From watching the process of education since 2000, I see a clear trend.  Teachers are trained to dispense information pertinent to a test.  They are expected to only oversee a canned, state-approved, set of standards which can be measured on a specific, state-administered test.   Progress is slow.  Standards add a little information at a time each year without regard to growth spurts in the brain or in the socialization process.  Tests, therefore, are particularly repetitious.  Students who have decided that their education has left their interests out of the equation or has ignored their acumen in an area not tested are viewed in a negative light by the state. If they choose not to understand the information drummed into a classroom's airwaves one year at a time, 13 years in a row, K-12, they are deemed as at-risk and have to endure extra tutoring. In reality, they have chosen not to participate in trying to understand a subject that has no relevance to interest or acumen.

It is so sad to see the schools of education at colleges training students to be guardians of a daycare system for children ages 5-18 instead of training students to teach information pertinent to advancing knowledge in the plethora of fields that make the economy, our health, our technical and scientific prowess, and our rights as a society vibrant and enduring from one generation to another.  What a travesty for the government to create and support a system to spend millions of dollars for the mere rating of school districts and teachers on success as measured by one test based on a set of standards that doesn't have much relation to what makes money, what heals the body, what advances society in technology and science, or what manages our rights.

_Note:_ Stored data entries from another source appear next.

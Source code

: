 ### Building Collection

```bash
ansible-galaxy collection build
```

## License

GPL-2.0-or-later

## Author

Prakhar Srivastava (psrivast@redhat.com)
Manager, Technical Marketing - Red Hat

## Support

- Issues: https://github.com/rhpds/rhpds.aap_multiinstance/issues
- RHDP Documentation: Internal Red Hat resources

In case Facebook and Instagram, Flickr and Picasa, Photoshop storyboards, and Facetime and Skype are not wake-up calls to education, then education needs to know it will die a fairly quick death beginning in the year 2017.  Reading and writing will not lead the way to a better life.  Numbers will.  Already, those who know technology and programming make more money than those who know how to read and write.  Those who can understand making an app are much more employable than those who can get the main idea of a written story or who can recount details of a multiparagraph essay.

We need a system that is, first and foremost, relevant to society's needs.  We need a system that pays attention to what happens with the development of the brain.  We need a system that is dynamic, individual, and that gives a true mastery of knowledge (at an 80% level or higher).  We need a system that finishes such mastery in a short period of time rather than extended over a 13-year period for the sake of those who choose not to learn.  A person at 16 can master every subject that is currently in place.  Students aged 18 are not children and should already have begun the integration process into the larger society, not be chaperoned by guardians of a daycare.  We need a system that actively uses available technology and that seeks to move that technology to the next step in its evolution.  We need a system that rewards the accumulation and advancement of knowledge rather than a system that tries to manage socialization equitably and piecemeal knowledge at a pace that dulls the senses.

Of course, these thoughts are at conflict with the current caretakers of public and private education.  But the years of 2020 and beyond will require knowledge of a very different nature from our young people than the current system is capable of offering.